BEGIN Material for this exercise

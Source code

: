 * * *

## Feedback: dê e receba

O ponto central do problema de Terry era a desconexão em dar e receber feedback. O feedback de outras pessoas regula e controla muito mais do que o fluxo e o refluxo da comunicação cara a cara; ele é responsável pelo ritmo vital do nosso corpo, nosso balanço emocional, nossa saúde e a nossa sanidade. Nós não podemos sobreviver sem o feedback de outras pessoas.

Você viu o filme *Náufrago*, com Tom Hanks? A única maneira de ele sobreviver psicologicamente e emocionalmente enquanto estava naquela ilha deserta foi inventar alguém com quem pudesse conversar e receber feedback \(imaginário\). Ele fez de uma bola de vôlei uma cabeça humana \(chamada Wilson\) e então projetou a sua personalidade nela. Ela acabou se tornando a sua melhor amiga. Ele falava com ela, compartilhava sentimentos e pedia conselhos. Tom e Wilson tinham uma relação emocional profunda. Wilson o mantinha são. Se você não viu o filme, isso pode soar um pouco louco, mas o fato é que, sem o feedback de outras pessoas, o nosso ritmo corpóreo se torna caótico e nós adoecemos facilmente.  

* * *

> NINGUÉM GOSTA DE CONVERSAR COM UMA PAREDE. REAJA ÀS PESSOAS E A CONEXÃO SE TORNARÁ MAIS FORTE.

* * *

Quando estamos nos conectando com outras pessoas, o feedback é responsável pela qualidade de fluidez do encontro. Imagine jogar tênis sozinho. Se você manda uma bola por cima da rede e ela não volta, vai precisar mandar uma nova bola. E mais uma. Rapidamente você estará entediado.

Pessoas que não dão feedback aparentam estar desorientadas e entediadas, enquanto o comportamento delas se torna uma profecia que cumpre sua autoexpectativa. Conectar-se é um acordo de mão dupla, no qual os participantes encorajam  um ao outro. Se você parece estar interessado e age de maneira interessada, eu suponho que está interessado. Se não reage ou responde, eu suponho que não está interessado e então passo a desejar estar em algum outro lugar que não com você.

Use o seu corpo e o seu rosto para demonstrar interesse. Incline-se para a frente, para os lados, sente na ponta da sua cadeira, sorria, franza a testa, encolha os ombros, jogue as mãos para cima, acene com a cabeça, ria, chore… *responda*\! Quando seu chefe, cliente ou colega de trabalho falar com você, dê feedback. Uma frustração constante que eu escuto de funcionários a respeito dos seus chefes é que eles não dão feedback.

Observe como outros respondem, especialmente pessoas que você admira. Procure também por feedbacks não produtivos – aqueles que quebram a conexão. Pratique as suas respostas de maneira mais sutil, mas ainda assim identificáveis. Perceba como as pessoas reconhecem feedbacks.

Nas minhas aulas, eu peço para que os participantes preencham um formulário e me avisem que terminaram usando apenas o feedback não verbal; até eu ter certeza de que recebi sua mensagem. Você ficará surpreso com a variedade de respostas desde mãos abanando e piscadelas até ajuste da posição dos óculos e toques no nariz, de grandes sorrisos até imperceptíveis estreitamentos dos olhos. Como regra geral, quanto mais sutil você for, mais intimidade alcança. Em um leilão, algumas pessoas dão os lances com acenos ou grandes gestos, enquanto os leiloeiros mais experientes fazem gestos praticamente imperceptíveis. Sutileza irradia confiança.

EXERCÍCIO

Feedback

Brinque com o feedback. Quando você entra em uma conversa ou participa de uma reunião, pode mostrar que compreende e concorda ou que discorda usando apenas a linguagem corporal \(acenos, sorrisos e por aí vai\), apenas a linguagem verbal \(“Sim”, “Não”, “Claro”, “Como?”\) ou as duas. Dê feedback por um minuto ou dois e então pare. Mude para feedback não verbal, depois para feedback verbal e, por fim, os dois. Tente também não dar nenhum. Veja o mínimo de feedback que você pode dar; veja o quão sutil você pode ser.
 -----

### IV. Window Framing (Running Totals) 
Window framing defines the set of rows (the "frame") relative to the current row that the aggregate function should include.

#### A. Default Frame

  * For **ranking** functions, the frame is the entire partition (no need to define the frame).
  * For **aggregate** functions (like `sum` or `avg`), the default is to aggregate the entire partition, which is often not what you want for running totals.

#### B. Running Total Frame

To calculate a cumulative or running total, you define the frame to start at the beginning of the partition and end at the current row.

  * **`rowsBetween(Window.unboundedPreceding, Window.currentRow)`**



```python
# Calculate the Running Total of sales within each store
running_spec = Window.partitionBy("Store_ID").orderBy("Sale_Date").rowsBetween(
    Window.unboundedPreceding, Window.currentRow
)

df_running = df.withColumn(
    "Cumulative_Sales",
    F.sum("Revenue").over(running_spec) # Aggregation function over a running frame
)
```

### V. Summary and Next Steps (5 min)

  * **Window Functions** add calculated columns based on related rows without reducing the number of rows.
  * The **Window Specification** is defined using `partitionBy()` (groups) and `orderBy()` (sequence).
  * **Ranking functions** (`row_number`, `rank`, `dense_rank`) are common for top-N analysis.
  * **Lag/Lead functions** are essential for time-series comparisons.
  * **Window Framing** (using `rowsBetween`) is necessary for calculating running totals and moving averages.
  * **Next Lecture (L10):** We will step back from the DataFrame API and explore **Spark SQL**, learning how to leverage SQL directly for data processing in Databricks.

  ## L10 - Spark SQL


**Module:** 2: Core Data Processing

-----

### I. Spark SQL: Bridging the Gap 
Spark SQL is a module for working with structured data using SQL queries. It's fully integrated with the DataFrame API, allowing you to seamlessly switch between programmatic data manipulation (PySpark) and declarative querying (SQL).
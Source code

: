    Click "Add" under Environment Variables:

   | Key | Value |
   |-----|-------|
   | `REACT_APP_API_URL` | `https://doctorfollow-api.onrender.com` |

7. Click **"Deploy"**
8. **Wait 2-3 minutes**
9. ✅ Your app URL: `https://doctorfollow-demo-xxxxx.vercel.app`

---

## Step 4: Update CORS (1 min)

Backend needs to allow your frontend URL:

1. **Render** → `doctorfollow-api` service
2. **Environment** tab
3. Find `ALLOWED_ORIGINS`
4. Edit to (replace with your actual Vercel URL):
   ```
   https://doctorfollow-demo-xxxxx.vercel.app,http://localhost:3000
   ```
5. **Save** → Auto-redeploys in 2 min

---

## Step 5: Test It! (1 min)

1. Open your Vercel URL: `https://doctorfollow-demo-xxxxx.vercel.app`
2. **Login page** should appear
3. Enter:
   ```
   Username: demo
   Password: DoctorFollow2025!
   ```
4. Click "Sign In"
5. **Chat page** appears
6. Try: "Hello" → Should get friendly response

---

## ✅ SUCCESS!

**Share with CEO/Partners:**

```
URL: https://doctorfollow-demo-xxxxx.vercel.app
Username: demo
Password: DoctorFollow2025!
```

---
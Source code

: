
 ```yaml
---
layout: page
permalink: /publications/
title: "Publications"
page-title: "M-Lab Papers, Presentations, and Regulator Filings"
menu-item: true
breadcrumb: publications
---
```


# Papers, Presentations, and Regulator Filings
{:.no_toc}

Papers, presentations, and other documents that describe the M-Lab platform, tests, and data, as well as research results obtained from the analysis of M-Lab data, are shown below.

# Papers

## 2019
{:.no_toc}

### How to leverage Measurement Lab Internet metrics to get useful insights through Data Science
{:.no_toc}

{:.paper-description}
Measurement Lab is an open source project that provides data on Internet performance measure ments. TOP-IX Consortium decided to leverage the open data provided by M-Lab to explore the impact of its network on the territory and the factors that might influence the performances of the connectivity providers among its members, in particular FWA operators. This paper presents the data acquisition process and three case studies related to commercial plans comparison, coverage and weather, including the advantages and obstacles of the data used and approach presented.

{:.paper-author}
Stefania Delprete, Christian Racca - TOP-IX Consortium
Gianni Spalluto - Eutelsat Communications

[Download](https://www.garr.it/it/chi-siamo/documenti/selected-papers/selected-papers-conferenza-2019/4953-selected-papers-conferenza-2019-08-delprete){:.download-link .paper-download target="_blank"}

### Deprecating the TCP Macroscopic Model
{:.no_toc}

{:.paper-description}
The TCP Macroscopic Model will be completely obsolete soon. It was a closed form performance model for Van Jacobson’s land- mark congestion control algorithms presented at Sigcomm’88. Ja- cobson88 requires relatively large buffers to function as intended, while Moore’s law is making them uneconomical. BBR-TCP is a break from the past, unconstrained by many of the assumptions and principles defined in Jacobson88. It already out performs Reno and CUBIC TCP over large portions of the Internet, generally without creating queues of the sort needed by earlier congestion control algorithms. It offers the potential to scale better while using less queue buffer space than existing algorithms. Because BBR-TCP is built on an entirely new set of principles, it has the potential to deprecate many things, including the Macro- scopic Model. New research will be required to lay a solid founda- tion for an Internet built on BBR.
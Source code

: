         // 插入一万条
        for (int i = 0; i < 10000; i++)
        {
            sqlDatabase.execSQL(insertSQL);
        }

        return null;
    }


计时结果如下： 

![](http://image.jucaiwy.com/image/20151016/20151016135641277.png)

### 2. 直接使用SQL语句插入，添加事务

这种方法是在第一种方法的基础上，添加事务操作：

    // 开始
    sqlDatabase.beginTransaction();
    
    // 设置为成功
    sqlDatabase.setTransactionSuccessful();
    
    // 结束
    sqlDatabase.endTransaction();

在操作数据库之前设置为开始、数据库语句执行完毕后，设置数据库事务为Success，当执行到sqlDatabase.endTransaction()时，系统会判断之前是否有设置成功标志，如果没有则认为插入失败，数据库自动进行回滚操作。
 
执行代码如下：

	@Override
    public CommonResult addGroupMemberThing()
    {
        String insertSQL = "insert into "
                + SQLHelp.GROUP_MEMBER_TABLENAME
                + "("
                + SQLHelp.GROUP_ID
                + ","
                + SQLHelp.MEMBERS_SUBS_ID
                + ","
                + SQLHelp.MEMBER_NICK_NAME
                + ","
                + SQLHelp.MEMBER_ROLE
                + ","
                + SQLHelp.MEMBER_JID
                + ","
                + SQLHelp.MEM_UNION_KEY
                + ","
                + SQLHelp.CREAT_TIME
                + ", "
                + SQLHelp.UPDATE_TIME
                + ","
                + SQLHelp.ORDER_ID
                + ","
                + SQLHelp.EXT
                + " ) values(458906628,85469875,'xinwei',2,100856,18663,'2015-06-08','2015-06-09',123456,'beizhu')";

END Material for this exercise

**What to do**
Output exactly one stretch of the listing: from the line containing "TORNARÁ MAIS FORTE." through the line containing "Quando estamos nos", both end lines included.

**Result for this task**
> NINGUÉM GOSTA DE CONVERSAR COM UMA PAREDE. REAJA ÀS PESSOAS E A CONEXÃO SE TORNARÁ MAIS FORTE.

* * *

Quando estamos nos conectando com outras pessoas, o feedback é responsável pela qualidade de fluidez do encontro. Imagine jogar tênis sozinho. Se você manda uma bola por cima da rede e ela não volta, vai precisar mandar uma nova bola. E mais uma. Rapidamente você estará entediado.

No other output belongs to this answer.